- **Input for this task**:

★ ★ ★

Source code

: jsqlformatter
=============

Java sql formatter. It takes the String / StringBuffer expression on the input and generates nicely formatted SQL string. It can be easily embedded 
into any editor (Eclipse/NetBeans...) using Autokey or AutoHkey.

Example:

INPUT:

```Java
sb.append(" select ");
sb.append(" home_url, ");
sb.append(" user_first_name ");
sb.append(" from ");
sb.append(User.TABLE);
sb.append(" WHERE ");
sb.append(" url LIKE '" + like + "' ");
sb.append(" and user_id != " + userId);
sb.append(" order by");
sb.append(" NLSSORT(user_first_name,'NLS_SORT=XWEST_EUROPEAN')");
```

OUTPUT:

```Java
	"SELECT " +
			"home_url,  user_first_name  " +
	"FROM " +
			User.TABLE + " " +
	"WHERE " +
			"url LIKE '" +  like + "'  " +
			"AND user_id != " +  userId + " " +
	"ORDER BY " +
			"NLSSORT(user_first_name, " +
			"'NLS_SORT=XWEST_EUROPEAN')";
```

★ ★ ★

- **What the exercise asks**:
Please return the material above exactly as written.

- **Exercise output**:
Source code

: jsqlformatter
=============

Java sql formatter. It takes the String / StringBuffer expression on the input and generates nicely formatted SQL string. It can be easily embedded 
into any editor (Eclipse/NetBeans...) using Autokey or AutoHkey.

Example:

INPUT:

```Java
sb.append(" select ");
sb.append(" home_url, ");
sb.append(" user_first_name ");
sb.append(" from ");
sb.append(User.TABLE);
sb.append(" WHERE ");
sb.append(" url LIKE '" + like + "' ");
sb.append(" and user_id != " + userId);
sb.append(" order by");
sb.append(" NLSSORT(user_first_name,'NLS_SORT=XWEST_EUROPEAN')");
```

OUTPUT:

```Java
	"SELECT " +
			"home_url,  user_first_name  " +
	"FROM " +
			User.TABLE + " " +
	"WHERE " +
			"url LIKE '" +  like + "'  " +
			"AND user_id != " +  userId + " " +
	"ORDER BY " +
			"NLSSORT(user_first_name, " +
			"'NLS_SORT=XWEST_EUROPEAN')";
```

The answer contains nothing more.